### Task
Select from the records below every line that has the word "실행되는" in it.
[Recorded information — start]
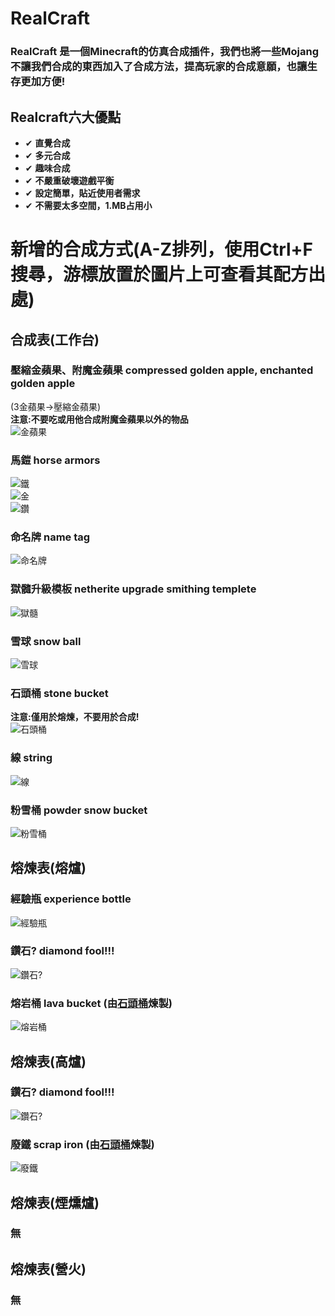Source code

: # RealCraft
### RealCraft 是一個Minecraft的仿真合成插件，我們也將一些Mojang不讓我們合成的東西加入了合成方法，提高玩家的合成意願，也讓生存更加方便!
## Realcraft六大優點
- ✔ **直覺合成**
- ✔ **多元合成**
- ✔ **趣味合成**
- ✔ **不嚴重破壞遊戲平衡**
- ✔ **設定簡單，貼近使用者需求**
- ✔ **不需要太多空間，1.MB占用小**

# 新增的合成方式(A-Z排列，使用Ctrl+F搜尋，游標放置於圖片上可查看其配方出處)
## 合成表(工作台)
### 壓縮金蘋果、附魔金蘋果 compressed golden apple, enchanted golden apple
(3金蘋果->壓縮金蘋果)  
**注意:不要吃或用他合成附魔金蘋果以外的物品**  
![金蘋果](https://upload.cc/i1/2023/04/03/Yydt4T.png "工作台配方")  
### 馬鎧 horse armors
![鐵](https://upload.cc/i1/2023/04/28/kanMDu.png "工作台配方")  
![金](https://upload.cc/i1/2023/04/28/8i5Mwq.png "工作台配方")  
![鑽](https://upload.cc/i1/2023/04/28/RnuhHv.png "工作台配方")  

### 命名牌 name tag
![命名牌](https://upload.cc/i1/2023/04/28/cHOzsq.png "工作台配方")  
### 獄髓升級模板 netherite upgrade smithing templete
![獄髓](https://upload.cc/i1/2023/07/16/VARfYZ.png)
### 雪球 snow ball
![雪球](https://upload.cc/i1/2023/04/28/61NznM.png)  
### 石頭桶 stone bucket
**注意:僅用於熔煉，不要用於合成!**  
![石頭桶](https://upload.cc/i1/2023/04/03/u78pH9.png "工作台配方")  
### 線 string
![線](https://upload.cc/i1/2023/04/28/elbw37.png)  
### 粉雪桶 powder snow bucket
![粉雪桶](https://upload.cc/i1/2023/07/16/q5wbZt.png)  


## 熔煉表(熔爐)
### 經驗瓶 experience bottle
![經驗瓶](https://upload.cc/i1/2023/04/03/dOchwS.png "熔爐配方")  
### 鑽石? diamond fool!!!
![鑽石?](https://upload.cc/i1/2023/04/28/lye1AR.png "熔爐配方")  
### 熔岩桶 lava bucket (由[石頭桶](https://github.com/KnowScratcher/RealCraft#%E7%9F%B3%E9%A0%AD%E6%A1%B6-stone-bucket)煉製)
![熔岩桶](https://upload.cc/i1/2023/04/03/Zqac3L.png "熔爐配方")  

## 熔煉表(高爐)
### 鑽石? diamond fool!!!
![鑽石?](https://upload.cc/i1/2023/04/28/lye1AR.png "高爐配方")  
### 廢鐵 scrap iron (由[石頭桶](https://github.com/KnowScratcher/RealCraft#%E7%9F%B3%E9%A0%AD%E6%A1%B6-stone-bucket)煉製)
![廢鐵](https://upload.cc/i1/2023/04/03/FxfhXe.png "高爐配方")  
## 熔煉表(煙燻爐)
### 無
## 熔煉表(營火)
### 無


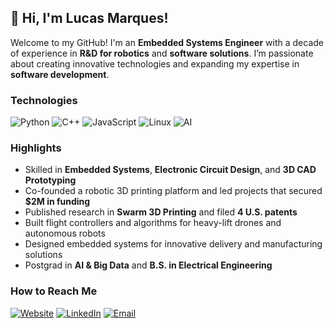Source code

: ## 👋 Hi, I'm Lucas Marques!

Welcome to my GitHub! I'm an **Embedded Systems Engineer** with a decade of experience in **R&D for robotics** and **software solutions**. I’m passionate about creating innovative technologies and expanding my expertise in **software development**.

### Technologies
![Python](https://img.shields.io/badge/Python-3776AB?style=for-the-badge&logo=python&logoColor=white)
![C++](https://img.shields.io/badge/C++-00599C?style=for-the-badge&logo=cplusplus&logoColor=white)
![JavaScript](https://img.shields.io/badge/JavaScript-F7DF1E?style=for-the-badge&logo=javascript&logoColor=black)
![Linux](https://img.shields.io/badge/Linux-FCC624?style=for-the-badge&logo=linux&logoColor=black)
![AI](https://img.shields.io/badge/Artificial%20Intelligence-FF4B4B?style=for-the-badge&logo=openai&logoColor=white)

### Highlights
- Skilled in **Embedded Systems**, **Electronic Circuit Design**, and **3D CAD Prototyping**
- Co-founded a robotic 3D printing platform and led projects that secured **$2M in funding**
- Published research in **Swarm 3D Printing** and filed **4 U.S. patents**
- Built flight controllers and algorithms for heavy-lift drones and autonomous robots
- Designed embedded systems for innovative delivery and manufacturing solutions
- Postgrad in **AI & Big Data** and **B.S. in Electrical Engineering**

### How to Reach Me

[![Website](https://img.shields.io/badge/Website-4285F4?style=for-the-badge&logo=google-chrome&logoColor=white)](https://www.lucasgmarques.com)
[![LinkedIn](https://img.shields.io/badge/LinkedIn-0A66C2?style=for-the-badge&logo=linkedin&logoColor=white)](https://www.linkedin.com/in/lucasgmx)
[![Email](https://img.shields.io/badge/Email-EA4335?style=for-the-badge&logo=gmail&logoColor=white)](mailto:lucas@marques.llc)
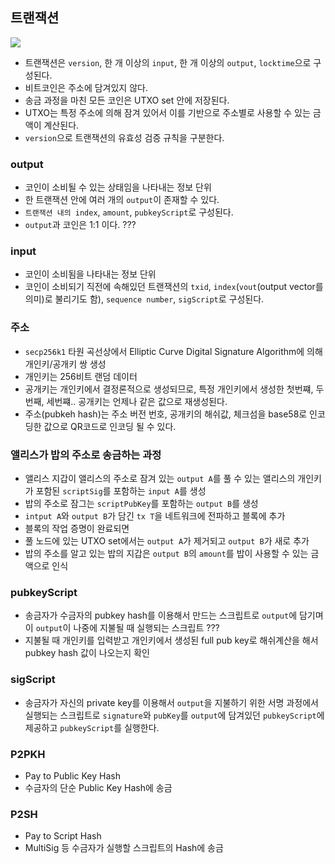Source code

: ## 트랜잭션

![](https://bitcoin.org/img/dev/en-tx-overview.svg)

- 트랜잭션은 `version`, 한 개 이상의 `input`, 한 개 이상의 `output`, `locktime`으로 구성된다.
- 비트코인은 주소에 담겨있지 않다.
- 송금 과정을 마친 모든 코인은 UTXO set 안에 저장된다.
- UTXO는 특정 주소에 의해 잠겨 있어서 이를 기반으로 주소별로 사용할 수 있는 금액이 계산된다.
- `version`으로 트랜잭션의 유효성 검증 규칙을 구분한다.

### output

- 코인이 소비될 수 있는 상태임을 나타내는 정보 단위
- 한 트랜잭션 안에 여러 개의 `output`이 존재할 수 있다.
- `트랜잭션 내의 index`, `amount`, `pubkeyScript`로 구성된다.
- `output`과 코인은 1:1 이다. ???

### input

- 코인이 소비됨을 나타내는 정보 단위
- 코인이 소비되기 직전에 속해있던 트랜잭션의 `txid`, `index`(`vout`(output vector를 의미)로 불리기도 함), `sequence number`, `sigScript`로 구성된다.

### 주소

- `secp256k1` 타원 곡선상에서 Elliptic Curve Digital Signature Algorithm에 의해 개인키/공개키 쌍 생성
- 개인키는 256비트 랜덤 데이터
- 공개키는 개인키에서 결정론적으로 생성되므로, 특정 개인키에서 생성한 첫번쨰, 두번째, 세번쨰.. 공개키는 언제나 같은 값으로 재생성된다.
- 주소(pubkeh hash)는 주소 버전 번호, 공개키의 해쉬값, 체크섬을 base58로 인코딩한 값으로 QR코드로 인코딩 될 수 있다.

### 앨리스가 밥의 주소로 송금하는 과정

- 앨리스 지갑이 앨리스의 주소로 잠겨 있는 `output A`를 풀 수 있는 앨리스의 개인키가 포함된 `scriptSig`를 포함하는 `input A`를 생성
- 밥의 주소로 잠그는 `scriptPubKey`를 포함하는 `output B`를 생성
- `intput A`와 `output B`가 담긴 `tx T`을 네트워크에 전파하고 블록에 추가
- 블록의 작업 증명이 완료되면
- 풀 노드에 있는 UTXO set에서는 `output A`가 제거되고 `output B`가 새로 추가
- 밥의 주소를 알고 있는 밥의 지갑은 `output B`의 `amount`를 밥이 사용할 수 있는 금액으로 인식

### pubkeyScript

- 송금자가 수금자의 pubkey hash를 이용해서 만드는 스크립트로 `output`에 담기며 이 `output`이 나중에 지불될 때 실행되는 스크립트 ???
- 지불될 때 개인키를 입력받고 개인키에서 생성된 full pub key로 해쉬계산을 해서 pubkey hash 값이 나오는지 확인

### sigScript

- 송금자가 자신의 private key를 이용해서 `output`을 지불하기 위한 서명 과정에서 실행되는 스크립트로 `signature`와 `pubKey`를 `output`에 담겨있던 `pubkeyScript`에 제공하고 `pubkeyScript`를 실행한다.

### P2PKH

- Pay to Public Key Hash
- 수금자의 단순 Public Key Hash에 송금

### P2SH

- Pay to Script Hash
- MultiSig 등 수금자가 실행할 스크립트의 Hash에 송금
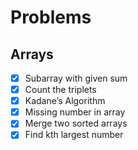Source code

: # Problems
## Arrays
- [x] Subarray with given sum
- [x] Count the triplets
- [x] Kadane’s Algorithm
- [x] Missing number in array
- [x] Merge two sorted arrays
- [x] Find kth largest number

## 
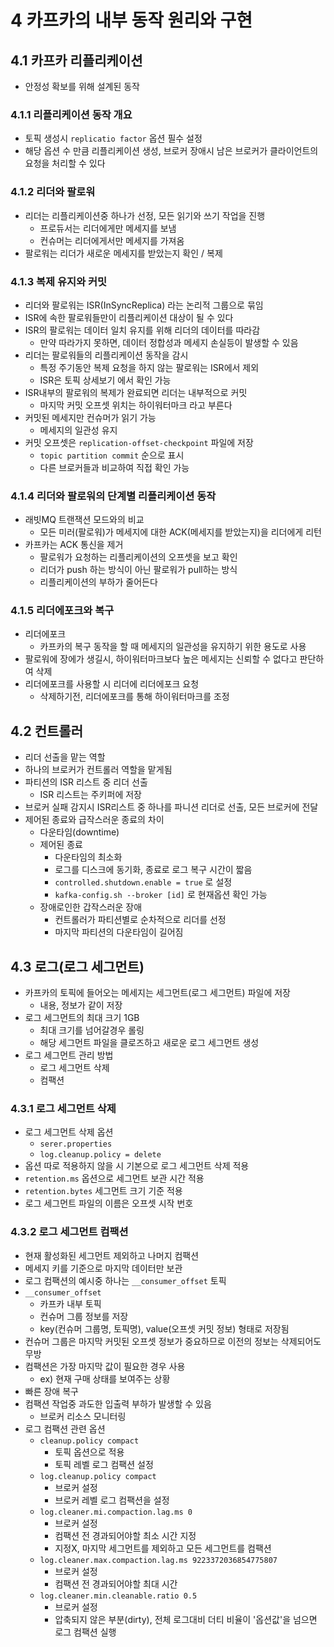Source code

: # 4 카프카의 내부 동작 원리와 구현

## 4.1 카프카 리플리케이션

- 안정성 확보를 위해 설계된 동작

### 4.1.1 리플리케이션 동작 개요

- 토픽 생성시 `replicatio factor` 옵션 필수 설정
- 해당 옵션 수 만큼 리플리케이션 생성, 브로커 장애시 남은 브로커가 클라이언트의 요청을 처리할 수 있다

### 4.1.2 리더와 팔로워

- 리더는 리플리케이션중 하나가 선정, 모든 읽기와 쓰기 작업을 진행
  - 프로듀서는 리더에게만 메세지를 보냄
  - 컨슈머는 리더에게서만 메세지를 가져옴
- 팔로워는 리더가 새로운 메세지를 받았는지 확인 / 복제

### 4.1.3 복제 유지와 커밋

- 리더와 팔로워는 ISR(InSyncReplica) 라는 논리적 그룹으로 묶임
- ISR에 속한 팔로워들만이 리플리케이션 대상이 될 수 있다
- ISR의 팔로워는 데이터 일치 유지를 위해 리더의 데이터를 따라감
  - 만약 따라가지 못하면, 데이터 정합성과 메세지 손실등이 발생할 수 있음
- 리더는 팔로워들의 리플리케이션 동작을 감시
  - 특정 주기동안 복제 요청을 하지 않는 팔로워는 ISR에서 제외
  - ISR은 토픽 상세보기 에서 확인 가능
- ISR내부의 팔로워의 복제가 완료되면 리더는 내부적으로 커밋
  - 마지막 커밋 오프셋 위치는 하이워터마크 라고 부른다
- 커밋된 메세지만 컨슈머가 읽기 가능
  - 메세지의 일관성 유지
- 커밋 오프셋은 `replication-offset-checkpoint` 파일에 저장
  - `topic partition commit` 순으로 표시
  - 다른 브로커들과 비교하여 직접 확인 가능

### 4.1.4 리더와 팔로워의 단계별 리플리케이션 동작

- 래빗MQ 트랜잭션 모드와의 비교
  - 모든 미러(팔로워)가 메세지에 대한 ACK(메세지를 받았는지)을 리더에게 리턴
- 카프카는 ACK 통신을 제거
  - 팔로워가 요청하는 리플리케이션의 오프셋을 보고 확인
  - 리더가 push 하는 방식이 아닌 팔로워가 pull하는 방식
  - 리플리케이션의 부하가 줄어든다

### 4.1.5 리더에포크와 복구

- 리더에포크
  - 카프카의 복구 동작을 할 때 메세지의 일관성을 유지하기 위한 용도로 사용
- 팔로워에 장에가 생길시, 하이워터마크보다 높은 메세지는 신뢰할 수 없다고 판단하여 삭제
- 리더에포크를 사용할 시 리더에 리더에포크 요청
  - 삭제하기전, 리더에포크를 통해 하이워터마크를 조정

## 4.2 컨트롤러

- 리더 선출을 맡는 역할
- 하나의 브로커가 컨트롤러 역할을 맡게됨
- 파티션의 ISR 리스트 중 리더 선출
  - ISR 리스트는 주키퍼에 저장
- 브로커 실패 감지시 ISR리스트 중 하나를 파니션 리더로 선출, 모든 브로커에 전달
- 제어된 종료와 급작스러운 종료의 차이
  - 다운타임(downtime)
  - 제어된 종료
    - 다운타임의 최소화
    - 로그를 디스크에 동기화, 종료로 로그 복구 시간이 짧음
    - `controlled.shutdown.enable = true` 로 설정
    - `kafka-config.sh --broker [id]` 로 현재옵션 확인 가능
  - 장애로인한 갑작스러운 장애
    - 컨트롤러가 파티션별로 순차적으로 리더를 선정
    - 마지막 파티션의 다운타임이 길어짐

## 4.3 로그(로그 세그먼트)

- 카프카의 토픽에 들어오는 메세지는 세그먼트(로그 세그먼트) 파일에 저장
  - 내용, 정보가 같이 저장
- 로그 세그먼트의 최대 크기 1GB
  - 최대 크기를 넘어갈경우 롤링
  - 해당 세그먼트 파일을 클로즈하고 새로운 로그 세그먼트 생성
- 로그 세그먼트 관리 방법
  - 로그 세그먼트 삭제
  - 컴팩션

### 4.3.1 로그 세그먼트 삭제

- 로그 세그먼트 삭제 옵션
  - `serer.properties`
  - `log.cleanup.policy = delete`
- 옵션 따로 적용하지 않을 시 기본으로 로그 세그먼트 삭제 적용
- `retention.ms` 옵션으로 세그먼트 보관 시간 적용
- `retention.bytes` 세그먼트 크기 기준 적용
- 로그 세그먼트 파일의 이름은 오프셋 시작 번호

### 4.3.2 로그 세그먼트 컴팩션

- 현재 활성화된 세그먼트 제외하고 나머지 컴팩션
- 메세지 키를 기준으로 마지막 데이터만 보관
- 로그 컴팩션의 예시중 하나는 `__consumer_offset` 토픽
- `__consumer_offset`
  - 카프카 내부 토픽
  - 컨슈머 그룹 정보를 저장
  - key(컨슈머 그룹명, 토픽명), value(오프셋 커밋 정보) 형태로 저장됨
- 컨슈머 그룹은 마지막 커밋된 오프셋 정보가 중요하므로 이전의 정보는 삭제되어도 무방
- 컴팩션은 가장 마지막 값이 필요한 경우 사용
  - ex) 현재 구매 상태를 보여주는 상황
- 빠른 장애 복구
- 컴팩션 작업중 과도한 입출력 부하가 발생할 수 있음
  - 브로커 리소스 모니터링
- 로그 컴팩션 관련 옵션
  - `cleanup.policy compact`
    - 토픽 옵션으로 적용
    - 토픽 레벨 로그 컴팩션 설정
  - `log.cleanup.policy compact`
    - 브로커 설정
    - 브로커 레벨 로그 컴팩션을 설정
  - `log.cleaner.mi.compaction.lag.ms 0`
    - 브로커 설정
    - 컴팩션 전 경과되어야할 최소 시간 지정
    - 지정X, 마지막 세그먼트를 제외하고 모든 세그먼트를 컴팩션
  - `log.cleaner.max.compaction.lag.ms 9223372036854775807`
    - 브로커 설정
    - 컴팩션 전 경과되어야할 최대 시간
  - `log.cleaner.min.cleanable.ratio 0.5`
    - 브로커 설정
    - 압축되지 않은 부분(dirty), 전체 로그대비 더티 비율이 '옵션값'을 넘으면 로그 컴팩션 실행

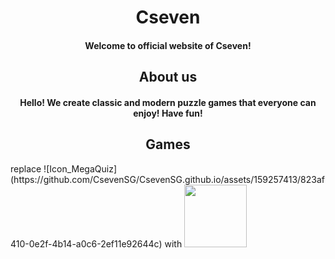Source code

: <h1 align="center">Cseven</h1>
<h4 align="center">Welcome to official website of Cseven!</h4>

<h2 align="center">About us</h2>
<h4 align="center">Hello! We create classic and modern puzzle games that everyone can enjoy! Have fun!</h4>

<h2 align="center">Games</h2>
replace ![Icon_MegaQuiz](https://github.com/CsevenSG/CsevenSG.github.io/assets/159257413/823af410-0e2f-4b14-a0c6-2ef11e92644c) with <img src="[https://your-image-url.type](https://github.com/CsevenSG/CsevenSG.github.io/assets/159257413/823af410-0e2f-4b14-a0c6-2ef11e92644c)https://github.com/CsevenSG/CsevenSG.github.io/assets/159257413/823af410-0e2f-4b14-a0c6-2ef11e92644c" width="100" height="100">


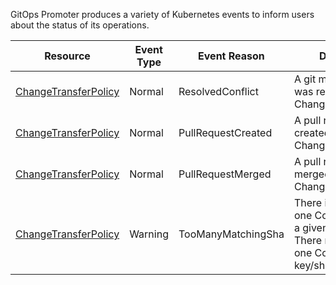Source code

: GitOps Promoter produces a variety of Kubernetes events to inform users about the status of its operations.

| Resource                                                     | Event Type | Event Reason       | Description                                                                                                   |
|--------------------------------------------------------------|------------|--------------------|---------------------------------------------------------------------------------------------------------------|
| [ChangeTransferPolicy](../crd-specs.md#changetransferpolicy) | Normal     | ResolvedConflict   | A git merge conflict was resolved for a ChangeTransferPolicy.                                                 |
| [ChangeTransferPolicy](../crd-specs.md#changetransferpolicy) | Normal     | PullRequestCreated | A pull request was created for a ChangeTransferPolicy.                                                        |
| [ChangeTransferPolicy](../crd-specs.md#changetransferpolicy) | Normal     | PullRequestMerged  | A pull request was merged for a ChangeTransferPolicy.                                                         |
| [ChangeTransferPolicy](../crd-specs.md#changetransferpolicy) | Warning    | TooManyMatchingSha | There is more than one CommitStatus for a given key and SHA. There must only be one CommitStatus per key/sha. |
[Recorded information — finish]
### The completed task
- 송금자가 수금자의 pubkey hash를 이용해서 만드는 스크립트로 `output`에 담기며 이 `output`이 나중에 지불될 때 실행되는 스크립트 ???
- 송금자가 자신의 private key를 이용해서 `output`을 지불하기 위한 서명 과정에서 실행되는 스크립트로 `signature`와 `pubKey`를 `output`에 담겨있던 `pubkeyScript`에 제공하고 `pubkeyScript`를 실행한다.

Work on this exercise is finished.